Question

A tennis player hits the ball with an initial speed of 62 feet per second at an angle of 15°, from a height of 2.2 feet. How far away does the ball land in feet?

Answer 1

Given:

The initial speed of teh ball =62 feet per second.

The angle is 15 degrees.

The height is 2.2 feet.

Required:

We need to find the distance from the start point to the end that is the ball land on the ground.

Step-by-step explanation:

`v_0=62,\theta=15\degree,h=2.2`

We need to find the horizontal position.

Consider the horizontal position equation.

`x=(v_0cos\theta)t`

`Substitute\text{ }v_0=62,\text{ and}\theta=15\degree\text{ in the equation}`

`x=(62cos15\degree)t`

We need to find the time traveled by the ball in the air to find the distance.
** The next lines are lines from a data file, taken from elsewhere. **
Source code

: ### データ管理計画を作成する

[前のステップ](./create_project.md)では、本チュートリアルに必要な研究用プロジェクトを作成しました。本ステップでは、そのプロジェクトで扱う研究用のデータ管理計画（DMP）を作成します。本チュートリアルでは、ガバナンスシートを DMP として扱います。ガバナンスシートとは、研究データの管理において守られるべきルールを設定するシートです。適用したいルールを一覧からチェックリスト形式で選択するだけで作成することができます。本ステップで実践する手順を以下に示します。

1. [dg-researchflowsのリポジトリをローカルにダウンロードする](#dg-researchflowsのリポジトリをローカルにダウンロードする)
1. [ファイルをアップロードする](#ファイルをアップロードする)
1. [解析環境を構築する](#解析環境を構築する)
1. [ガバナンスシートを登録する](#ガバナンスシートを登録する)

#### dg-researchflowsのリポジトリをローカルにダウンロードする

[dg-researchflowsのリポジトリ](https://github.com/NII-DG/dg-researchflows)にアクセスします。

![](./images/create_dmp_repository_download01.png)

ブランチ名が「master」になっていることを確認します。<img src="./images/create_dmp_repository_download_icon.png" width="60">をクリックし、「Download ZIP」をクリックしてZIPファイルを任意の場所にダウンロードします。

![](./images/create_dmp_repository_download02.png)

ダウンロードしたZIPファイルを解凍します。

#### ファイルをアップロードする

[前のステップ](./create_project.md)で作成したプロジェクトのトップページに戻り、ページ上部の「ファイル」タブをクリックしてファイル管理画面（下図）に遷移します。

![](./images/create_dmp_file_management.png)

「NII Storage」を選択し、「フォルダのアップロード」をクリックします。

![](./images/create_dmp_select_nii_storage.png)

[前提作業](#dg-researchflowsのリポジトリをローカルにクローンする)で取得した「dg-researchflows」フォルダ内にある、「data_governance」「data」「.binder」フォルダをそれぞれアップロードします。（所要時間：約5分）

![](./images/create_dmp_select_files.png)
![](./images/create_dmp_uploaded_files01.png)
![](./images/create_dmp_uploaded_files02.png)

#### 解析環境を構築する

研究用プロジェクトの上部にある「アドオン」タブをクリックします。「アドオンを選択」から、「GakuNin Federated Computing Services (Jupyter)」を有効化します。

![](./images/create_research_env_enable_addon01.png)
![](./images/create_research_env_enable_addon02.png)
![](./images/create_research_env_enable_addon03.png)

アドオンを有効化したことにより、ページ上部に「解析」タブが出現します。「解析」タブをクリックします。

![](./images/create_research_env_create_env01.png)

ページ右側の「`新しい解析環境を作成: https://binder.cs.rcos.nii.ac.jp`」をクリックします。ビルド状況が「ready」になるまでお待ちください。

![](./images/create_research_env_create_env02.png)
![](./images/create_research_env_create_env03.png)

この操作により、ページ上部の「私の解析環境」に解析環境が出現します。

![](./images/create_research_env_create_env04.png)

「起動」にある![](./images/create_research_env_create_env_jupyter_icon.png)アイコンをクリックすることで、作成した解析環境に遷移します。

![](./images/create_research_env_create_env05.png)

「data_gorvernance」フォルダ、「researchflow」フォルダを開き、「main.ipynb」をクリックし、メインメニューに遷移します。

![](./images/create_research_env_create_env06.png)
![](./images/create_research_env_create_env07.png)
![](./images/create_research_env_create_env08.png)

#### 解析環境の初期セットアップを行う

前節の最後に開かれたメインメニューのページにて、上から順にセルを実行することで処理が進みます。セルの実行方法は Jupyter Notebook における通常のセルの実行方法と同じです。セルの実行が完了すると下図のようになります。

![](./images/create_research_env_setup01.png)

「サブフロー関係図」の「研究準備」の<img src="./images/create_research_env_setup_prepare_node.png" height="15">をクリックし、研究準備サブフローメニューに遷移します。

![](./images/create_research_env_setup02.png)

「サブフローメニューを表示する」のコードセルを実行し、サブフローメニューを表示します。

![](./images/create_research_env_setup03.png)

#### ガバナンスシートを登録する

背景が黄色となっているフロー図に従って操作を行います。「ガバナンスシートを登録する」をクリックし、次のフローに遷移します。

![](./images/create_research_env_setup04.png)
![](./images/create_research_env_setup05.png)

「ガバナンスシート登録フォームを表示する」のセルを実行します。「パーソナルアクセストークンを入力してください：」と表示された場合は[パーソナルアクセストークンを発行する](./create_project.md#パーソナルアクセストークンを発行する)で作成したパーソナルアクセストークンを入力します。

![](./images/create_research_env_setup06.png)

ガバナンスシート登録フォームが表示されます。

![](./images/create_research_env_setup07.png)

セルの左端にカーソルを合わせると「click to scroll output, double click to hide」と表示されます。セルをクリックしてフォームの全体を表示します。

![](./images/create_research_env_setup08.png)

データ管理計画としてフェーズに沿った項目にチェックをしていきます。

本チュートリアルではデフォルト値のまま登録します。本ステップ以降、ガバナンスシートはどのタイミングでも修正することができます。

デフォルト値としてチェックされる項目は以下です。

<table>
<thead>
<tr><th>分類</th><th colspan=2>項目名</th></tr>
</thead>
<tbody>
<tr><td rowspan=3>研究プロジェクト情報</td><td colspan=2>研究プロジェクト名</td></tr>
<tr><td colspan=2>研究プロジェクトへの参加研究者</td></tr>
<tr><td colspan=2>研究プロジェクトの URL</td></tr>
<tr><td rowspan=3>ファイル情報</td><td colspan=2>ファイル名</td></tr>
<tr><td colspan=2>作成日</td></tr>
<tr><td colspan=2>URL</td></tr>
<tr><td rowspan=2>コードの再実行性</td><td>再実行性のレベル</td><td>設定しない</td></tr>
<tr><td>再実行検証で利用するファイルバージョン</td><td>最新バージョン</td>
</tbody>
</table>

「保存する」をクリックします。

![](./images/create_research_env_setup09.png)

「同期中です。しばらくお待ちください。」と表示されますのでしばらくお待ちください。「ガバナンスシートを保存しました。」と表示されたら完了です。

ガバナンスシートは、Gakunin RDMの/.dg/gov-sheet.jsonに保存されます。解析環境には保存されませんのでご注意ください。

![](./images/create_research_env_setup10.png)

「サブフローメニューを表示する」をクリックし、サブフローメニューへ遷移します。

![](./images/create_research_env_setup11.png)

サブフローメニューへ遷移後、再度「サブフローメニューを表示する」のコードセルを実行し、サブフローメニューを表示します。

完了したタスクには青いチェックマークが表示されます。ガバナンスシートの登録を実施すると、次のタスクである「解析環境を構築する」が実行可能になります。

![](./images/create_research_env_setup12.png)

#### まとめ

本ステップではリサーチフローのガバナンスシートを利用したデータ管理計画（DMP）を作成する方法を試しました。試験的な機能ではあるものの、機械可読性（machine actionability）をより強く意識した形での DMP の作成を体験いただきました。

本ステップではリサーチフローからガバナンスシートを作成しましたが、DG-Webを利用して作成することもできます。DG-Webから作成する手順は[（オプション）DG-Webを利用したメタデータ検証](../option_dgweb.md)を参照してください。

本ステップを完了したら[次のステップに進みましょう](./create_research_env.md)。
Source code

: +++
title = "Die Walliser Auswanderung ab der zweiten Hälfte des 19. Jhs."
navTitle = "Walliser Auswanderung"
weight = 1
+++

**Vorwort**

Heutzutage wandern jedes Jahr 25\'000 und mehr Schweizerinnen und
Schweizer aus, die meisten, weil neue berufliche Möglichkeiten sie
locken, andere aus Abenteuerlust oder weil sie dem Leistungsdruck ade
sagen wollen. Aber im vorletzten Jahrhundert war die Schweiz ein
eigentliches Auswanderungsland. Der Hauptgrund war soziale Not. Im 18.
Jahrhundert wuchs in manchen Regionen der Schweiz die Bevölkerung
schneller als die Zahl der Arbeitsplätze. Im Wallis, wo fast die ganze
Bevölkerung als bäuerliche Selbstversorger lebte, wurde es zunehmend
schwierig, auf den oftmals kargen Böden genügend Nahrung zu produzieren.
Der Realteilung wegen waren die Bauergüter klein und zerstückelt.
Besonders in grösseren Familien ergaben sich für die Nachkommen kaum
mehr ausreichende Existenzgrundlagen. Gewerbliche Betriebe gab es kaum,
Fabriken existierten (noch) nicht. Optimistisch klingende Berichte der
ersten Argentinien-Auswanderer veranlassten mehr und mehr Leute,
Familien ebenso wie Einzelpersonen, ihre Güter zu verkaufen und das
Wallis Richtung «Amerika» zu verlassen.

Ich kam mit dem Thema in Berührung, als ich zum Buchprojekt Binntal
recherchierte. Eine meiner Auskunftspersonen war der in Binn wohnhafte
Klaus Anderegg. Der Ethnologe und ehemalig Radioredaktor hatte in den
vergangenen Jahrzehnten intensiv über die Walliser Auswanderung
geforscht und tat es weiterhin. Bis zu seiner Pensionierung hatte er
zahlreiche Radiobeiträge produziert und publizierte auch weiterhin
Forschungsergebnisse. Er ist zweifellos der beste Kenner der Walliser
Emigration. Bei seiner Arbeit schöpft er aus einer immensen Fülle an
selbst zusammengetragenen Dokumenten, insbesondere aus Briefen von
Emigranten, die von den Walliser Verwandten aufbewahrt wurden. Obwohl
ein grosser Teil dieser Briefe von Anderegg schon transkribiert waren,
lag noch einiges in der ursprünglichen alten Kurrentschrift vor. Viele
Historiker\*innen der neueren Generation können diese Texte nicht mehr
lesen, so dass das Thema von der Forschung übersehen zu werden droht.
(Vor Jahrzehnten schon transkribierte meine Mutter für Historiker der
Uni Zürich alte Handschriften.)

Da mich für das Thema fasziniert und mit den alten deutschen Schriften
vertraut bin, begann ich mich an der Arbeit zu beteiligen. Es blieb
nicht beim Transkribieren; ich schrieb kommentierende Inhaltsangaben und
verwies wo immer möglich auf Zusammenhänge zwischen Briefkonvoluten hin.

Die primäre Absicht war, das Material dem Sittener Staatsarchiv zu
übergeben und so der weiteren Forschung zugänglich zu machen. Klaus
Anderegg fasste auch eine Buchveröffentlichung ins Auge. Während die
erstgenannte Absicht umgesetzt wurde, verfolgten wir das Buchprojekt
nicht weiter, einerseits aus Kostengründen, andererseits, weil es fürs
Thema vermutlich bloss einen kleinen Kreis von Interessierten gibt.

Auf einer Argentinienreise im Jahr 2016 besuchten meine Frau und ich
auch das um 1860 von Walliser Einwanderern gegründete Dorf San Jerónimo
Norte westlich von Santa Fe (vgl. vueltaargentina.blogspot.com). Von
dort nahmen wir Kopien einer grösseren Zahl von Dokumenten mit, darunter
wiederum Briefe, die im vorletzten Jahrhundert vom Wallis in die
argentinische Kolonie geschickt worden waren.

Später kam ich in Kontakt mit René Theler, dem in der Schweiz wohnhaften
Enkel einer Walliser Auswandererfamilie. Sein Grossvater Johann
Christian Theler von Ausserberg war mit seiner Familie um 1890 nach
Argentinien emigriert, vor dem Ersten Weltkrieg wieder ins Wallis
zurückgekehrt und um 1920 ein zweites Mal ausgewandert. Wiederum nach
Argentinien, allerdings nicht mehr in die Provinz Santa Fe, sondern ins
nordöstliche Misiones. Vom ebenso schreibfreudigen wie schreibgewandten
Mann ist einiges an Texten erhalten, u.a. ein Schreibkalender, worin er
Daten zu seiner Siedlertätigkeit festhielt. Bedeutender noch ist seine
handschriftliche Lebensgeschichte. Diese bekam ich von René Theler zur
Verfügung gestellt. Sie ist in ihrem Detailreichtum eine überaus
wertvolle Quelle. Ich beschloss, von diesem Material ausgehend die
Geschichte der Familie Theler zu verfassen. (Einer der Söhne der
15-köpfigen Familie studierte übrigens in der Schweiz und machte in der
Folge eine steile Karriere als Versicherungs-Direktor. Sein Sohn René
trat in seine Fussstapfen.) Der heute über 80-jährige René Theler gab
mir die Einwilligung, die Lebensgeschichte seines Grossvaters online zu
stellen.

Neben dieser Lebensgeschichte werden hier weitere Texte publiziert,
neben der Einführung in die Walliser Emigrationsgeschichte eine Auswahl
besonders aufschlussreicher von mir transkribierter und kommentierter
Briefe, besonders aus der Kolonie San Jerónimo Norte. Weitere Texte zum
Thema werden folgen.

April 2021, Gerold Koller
Consider the vertical position equation.

`y=h+(v_0sin\theta)t-16t^2`

`Substitute\text{ }v_0=62,\text{ }h=2.2,\text{ and}\theta=15\degree\text{ in the equation}`

`y=2.2+(62sin15\degree)t-16t^2`

Set y =0 and solve for t.

`0=2.2+(62sin15\degree)t-16t^2`

`0=2.2+16.0468t-16t^2`

`-16t^2+16.0468t+2.2=0`

Use quadratic formula.

`t=(-16.0468\pm√((16.0468)^2-4(-16)(2.2)))/(2(-16))`

`t=(-16.0468\pm19.9574)/(-32)`

`t=(-16.0468+19.9574)/(-32),(-16.0468-19.957,4)/(-32)`

`t=-0.1222,1.1251`

The value of time is always positive.

We get t =1.1251.

`x=(62cos15\degree)t`

Substitute t =1.1251 in the vertical position equation.

`x=(62cos15\degree)*1.1251`

`x=67.3793feet`

Final answer:

The ball travels approximately 67.379 feet.